*** EXTRACTED DATA Section Begins ***

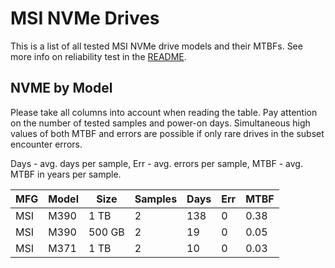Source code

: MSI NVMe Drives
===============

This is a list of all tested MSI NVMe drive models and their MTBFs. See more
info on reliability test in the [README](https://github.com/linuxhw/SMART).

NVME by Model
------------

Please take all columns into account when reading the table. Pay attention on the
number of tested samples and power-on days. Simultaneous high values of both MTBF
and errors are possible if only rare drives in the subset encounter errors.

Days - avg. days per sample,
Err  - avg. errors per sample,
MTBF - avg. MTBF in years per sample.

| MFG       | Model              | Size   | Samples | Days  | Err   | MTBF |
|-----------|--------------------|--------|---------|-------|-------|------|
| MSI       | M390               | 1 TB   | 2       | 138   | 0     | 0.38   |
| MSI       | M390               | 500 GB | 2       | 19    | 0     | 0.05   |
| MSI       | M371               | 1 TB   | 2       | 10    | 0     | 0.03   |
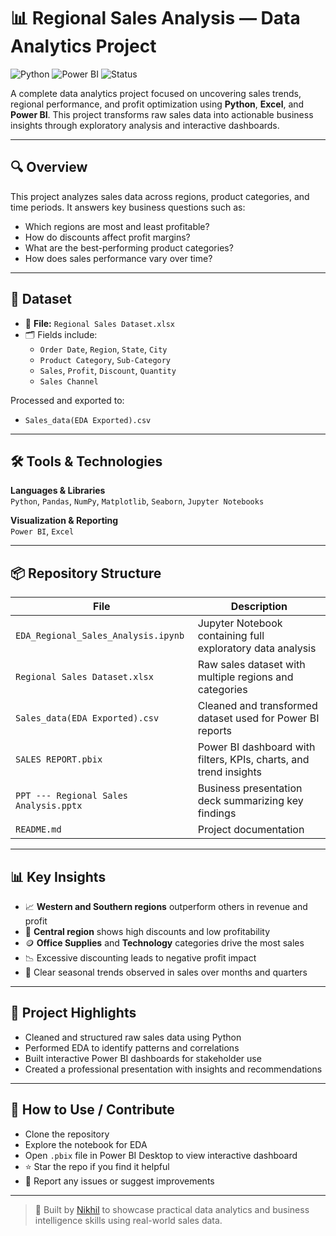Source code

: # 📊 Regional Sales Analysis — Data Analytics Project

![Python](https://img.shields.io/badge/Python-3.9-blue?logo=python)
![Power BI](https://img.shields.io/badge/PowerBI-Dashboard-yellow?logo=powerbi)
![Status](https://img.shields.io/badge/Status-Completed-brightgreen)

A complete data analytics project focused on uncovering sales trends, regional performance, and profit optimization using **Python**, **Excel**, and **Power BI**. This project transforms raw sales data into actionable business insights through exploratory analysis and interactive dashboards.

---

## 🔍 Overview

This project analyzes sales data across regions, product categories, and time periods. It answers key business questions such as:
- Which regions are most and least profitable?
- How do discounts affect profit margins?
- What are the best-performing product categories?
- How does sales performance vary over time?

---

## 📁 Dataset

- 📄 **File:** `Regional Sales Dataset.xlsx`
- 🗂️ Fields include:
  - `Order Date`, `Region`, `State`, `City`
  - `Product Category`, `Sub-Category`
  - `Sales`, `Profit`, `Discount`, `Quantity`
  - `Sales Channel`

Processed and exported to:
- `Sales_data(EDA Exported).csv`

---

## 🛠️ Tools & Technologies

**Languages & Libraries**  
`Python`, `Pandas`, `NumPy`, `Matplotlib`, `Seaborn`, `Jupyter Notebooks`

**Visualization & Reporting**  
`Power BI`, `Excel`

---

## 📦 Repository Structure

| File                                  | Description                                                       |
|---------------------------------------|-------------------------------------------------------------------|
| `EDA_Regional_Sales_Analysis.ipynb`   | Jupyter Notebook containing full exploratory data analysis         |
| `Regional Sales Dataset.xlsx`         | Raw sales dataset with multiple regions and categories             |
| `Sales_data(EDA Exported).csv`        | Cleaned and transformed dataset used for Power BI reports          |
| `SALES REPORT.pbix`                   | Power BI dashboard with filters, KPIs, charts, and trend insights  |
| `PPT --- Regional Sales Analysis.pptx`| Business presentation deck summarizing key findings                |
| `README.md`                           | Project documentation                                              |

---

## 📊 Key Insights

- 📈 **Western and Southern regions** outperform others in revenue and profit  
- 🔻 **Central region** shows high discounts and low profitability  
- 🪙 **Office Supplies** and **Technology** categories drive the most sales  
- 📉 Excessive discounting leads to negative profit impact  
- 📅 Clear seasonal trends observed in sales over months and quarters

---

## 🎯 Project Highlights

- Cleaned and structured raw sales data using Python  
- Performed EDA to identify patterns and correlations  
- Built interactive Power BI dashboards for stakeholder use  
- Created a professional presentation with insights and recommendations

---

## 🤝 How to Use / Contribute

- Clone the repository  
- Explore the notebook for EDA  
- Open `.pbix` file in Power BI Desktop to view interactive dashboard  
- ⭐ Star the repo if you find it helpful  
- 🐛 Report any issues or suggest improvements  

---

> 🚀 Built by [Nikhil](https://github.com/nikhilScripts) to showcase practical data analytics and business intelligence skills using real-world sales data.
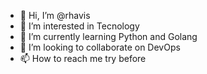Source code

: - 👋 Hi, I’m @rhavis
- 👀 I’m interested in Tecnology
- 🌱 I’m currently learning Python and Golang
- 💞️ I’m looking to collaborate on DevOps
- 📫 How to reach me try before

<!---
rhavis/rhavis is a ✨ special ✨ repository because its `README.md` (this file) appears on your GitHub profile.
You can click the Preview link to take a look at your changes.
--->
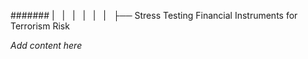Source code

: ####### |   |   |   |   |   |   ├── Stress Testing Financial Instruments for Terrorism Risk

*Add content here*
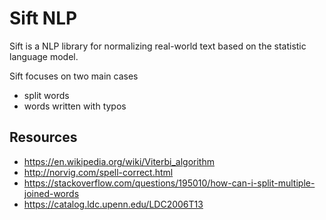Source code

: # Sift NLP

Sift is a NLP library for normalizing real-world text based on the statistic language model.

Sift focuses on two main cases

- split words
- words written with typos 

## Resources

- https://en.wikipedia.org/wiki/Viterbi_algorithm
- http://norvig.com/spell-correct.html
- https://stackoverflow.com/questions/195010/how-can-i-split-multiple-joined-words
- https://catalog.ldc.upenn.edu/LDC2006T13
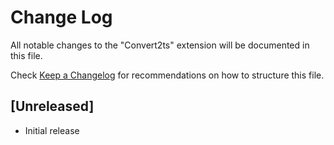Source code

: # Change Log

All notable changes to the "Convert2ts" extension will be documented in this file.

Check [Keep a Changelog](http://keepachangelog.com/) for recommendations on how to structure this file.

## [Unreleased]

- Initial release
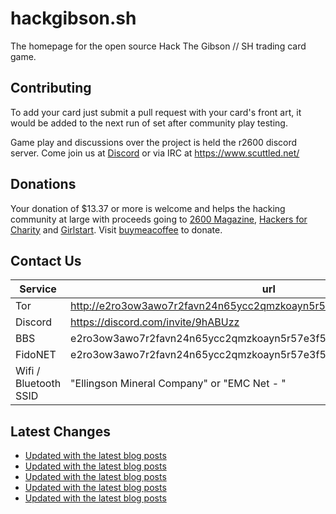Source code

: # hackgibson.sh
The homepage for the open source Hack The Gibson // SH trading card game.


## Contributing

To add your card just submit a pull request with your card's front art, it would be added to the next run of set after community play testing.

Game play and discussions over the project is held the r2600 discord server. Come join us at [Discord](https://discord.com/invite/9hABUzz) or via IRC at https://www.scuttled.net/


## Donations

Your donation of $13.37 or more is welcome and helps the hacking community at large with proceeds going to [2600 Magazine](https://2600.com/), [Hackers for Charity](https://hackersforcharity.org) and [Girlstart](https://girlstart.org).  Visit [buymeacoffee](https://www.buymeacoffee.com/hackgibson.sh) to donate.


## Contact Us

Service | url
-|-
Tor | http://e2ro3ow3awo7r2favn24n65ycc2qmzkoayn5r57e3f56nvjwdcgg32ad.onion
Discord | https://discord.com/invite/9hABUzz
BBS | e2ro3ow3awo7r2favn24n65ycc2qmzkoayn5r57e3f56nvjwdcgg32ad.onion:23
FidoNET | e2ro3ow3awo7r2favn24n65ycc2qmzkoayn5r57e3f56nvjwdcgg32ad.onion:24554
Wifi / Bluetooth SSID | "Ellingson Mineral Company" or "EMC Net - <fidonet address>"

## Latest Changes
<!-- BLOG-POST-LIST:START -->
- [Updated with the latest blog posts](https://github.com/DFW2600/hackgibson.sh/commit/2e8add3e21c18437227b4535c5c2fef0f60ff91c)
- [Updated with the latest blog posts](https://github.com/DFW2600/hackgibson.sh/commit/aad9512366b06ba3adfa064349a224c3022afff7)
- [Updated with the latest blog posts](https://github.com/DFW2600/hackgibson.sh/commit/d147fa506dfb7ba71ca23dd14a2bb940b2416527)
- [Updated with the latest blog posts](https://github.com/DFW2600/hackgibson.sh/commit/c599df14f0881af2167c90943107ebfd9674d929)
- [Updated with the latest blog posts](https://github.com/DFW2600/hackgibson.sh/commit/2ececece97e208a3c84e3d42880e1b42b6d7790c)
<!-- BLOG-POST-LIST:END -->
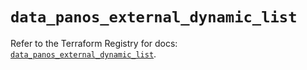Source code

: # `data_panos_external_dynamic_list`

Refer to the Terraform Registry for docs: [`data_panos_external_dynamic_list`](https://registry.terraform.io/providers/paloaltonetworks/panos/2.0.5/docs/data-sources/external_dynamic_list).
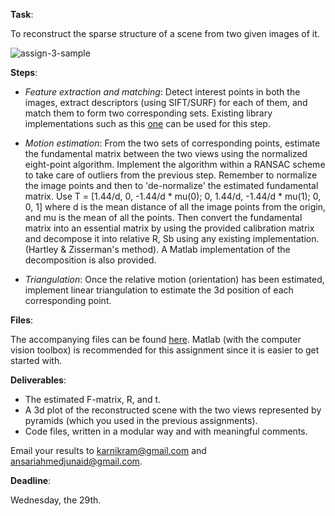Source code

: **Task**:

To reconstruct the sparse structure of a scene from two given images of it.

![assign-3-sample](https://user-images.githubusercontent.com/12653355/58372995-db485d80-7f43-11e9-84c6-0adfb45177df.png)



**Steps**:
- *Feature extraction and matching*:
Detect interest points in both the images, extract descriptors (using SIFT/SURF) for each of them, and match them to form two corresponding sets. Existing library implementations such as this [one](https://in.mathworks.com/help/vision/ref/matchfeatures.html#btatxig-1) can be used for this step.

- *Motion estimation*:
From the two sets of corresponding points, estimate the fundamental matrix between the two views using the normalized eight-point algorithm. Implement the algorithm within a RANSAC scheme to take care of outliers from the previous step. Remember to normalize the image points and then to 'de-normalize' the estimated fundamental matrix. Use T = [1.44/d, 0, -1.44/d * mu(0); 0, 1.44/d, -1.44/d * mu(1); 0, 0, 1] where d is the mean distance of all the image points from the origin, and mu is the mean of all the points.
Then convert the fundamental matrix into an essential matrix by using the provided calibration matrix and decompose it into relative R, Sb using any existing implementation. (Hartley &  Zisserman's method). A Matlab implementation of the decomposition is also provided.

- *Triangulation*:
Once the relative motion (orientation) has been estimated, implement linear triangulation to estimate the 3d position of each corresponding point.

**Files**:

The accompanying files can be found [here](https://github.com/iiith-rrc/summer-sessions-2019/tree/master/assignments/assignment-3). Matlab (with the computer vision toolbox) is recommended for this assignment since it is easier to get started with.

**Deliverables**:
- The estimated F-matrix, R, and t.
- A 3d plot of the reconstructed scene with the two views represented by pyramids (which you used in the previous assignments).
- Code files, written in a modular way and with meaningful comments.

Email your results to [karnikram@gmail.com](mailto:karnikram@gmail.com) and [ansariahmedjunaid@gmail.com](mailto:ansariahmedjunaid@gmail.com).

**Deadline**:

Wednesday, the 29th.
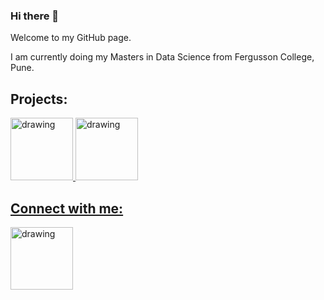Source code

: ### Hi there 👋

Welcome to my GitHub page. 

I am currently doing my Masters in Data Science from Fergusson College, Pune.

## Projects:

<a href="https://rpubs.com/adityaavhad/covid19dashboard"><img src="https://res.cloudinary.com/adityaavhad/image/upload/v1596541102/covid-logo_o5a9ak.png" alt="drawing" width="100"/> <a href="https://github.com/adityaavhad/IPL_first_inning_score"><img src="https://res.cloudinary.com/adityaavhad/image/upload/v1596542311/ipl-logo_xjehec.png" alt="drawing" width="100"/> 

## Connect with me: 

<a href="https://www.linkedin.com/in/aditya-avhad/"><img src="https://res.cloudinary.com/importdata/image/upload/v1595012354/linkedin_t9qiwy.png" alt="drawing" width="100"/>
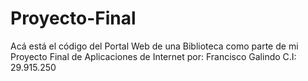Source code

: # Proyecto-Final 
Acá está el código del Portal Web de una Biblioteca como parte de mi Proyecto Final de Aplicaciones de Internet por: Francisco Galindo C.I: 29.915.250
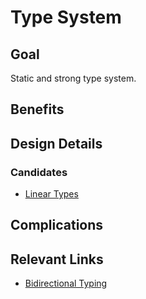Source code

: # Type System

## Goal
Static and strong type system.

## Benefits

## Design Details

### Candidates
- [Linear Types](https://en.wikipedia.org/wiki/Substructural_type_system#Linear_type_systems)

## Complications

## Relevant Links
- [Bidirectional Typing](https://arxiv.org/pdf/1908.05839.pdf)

*** EXTRACTED DATA Section Ends ***

ASSIGNMENT. What lines above contain the string "Built"? Copy all of them.

SOLUTION.
- Built interactive Power BI dashboards for stakeholder use  
> 🚀 Built by [Nikhil](https://github.com/nikhilScripts) to showcase practical data analytics and business intelligence skills using real-world sales data.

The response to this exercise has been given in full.